Description of the task: When you reach the line below that has "Tools for X-ray analysis", start returning lines exactly, and stop after the line that has "[here](https://convert.lee.io/) ('JSON to"; skip the pictures.

Data to examine:
::::

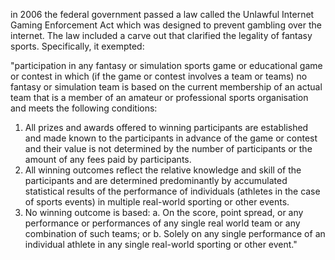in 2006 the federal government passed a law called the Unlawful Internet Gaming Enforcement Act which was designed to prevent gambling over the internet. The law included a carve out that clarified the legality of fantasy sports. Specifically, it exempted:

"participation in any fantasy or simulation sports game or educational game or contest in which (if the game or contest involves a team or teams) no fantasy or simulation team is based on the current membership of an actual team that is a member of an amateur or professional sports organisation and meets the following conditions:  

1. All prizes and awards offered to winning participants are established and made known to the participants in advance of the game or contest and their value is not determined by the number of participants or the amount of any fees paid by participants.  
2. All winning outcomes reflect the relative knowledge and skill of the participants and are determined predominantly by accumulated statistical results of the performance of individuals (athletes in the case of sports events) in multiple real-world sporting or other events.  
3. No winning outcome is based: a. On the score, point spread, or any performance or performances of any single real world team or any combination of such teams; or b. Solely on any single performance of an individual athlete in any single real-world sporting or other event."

::::

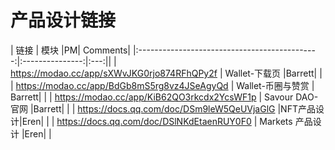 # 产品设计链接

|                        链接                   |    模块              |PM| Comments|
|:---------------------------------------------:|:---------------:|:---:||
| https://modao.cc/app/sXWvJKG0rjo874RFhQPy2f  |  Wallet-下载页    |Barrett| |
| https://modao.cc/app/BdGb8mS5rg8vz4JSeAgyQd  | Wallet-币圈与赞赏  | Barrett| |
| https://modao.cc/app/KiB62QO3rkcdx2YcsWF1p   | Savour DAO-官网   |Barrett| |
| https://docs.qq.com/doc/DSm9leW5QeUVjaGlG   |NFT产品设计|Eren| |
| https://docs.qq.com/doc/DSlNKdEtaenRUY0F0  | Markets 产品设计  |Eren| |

::::

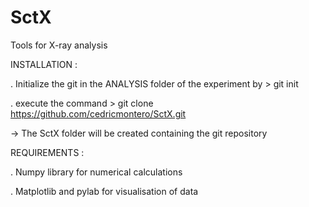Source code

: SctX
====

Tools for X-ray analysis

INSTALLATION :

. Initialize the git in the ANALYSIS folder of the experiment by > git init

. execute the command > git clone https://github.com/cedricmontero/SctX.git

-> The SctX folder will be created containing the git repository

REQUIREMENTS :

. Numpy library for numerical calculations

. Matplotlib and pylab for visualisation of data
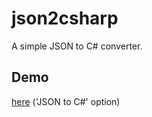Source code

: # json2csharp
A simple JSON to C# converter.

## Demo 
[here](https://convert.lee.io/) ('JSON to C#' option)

::::

Output:
Tools for X-ray analysis

INSTALLATION :

. Initialize the git in the ANALYSIS folder of the experiment by > git init

. execute the command > git clone https://github.com/cedricmontero/SctX.git

-> The SctX folder will be created containing the git repository

REQUIREMENTS :

. Numpy library for numerical calculations

. Matplotlib and pylab for visualisation of data
Source code

: # json2csharp
A simple JSON to C# converter.

## Demo 
[here](https://convert.lee.io/) ('JSON to C#' option)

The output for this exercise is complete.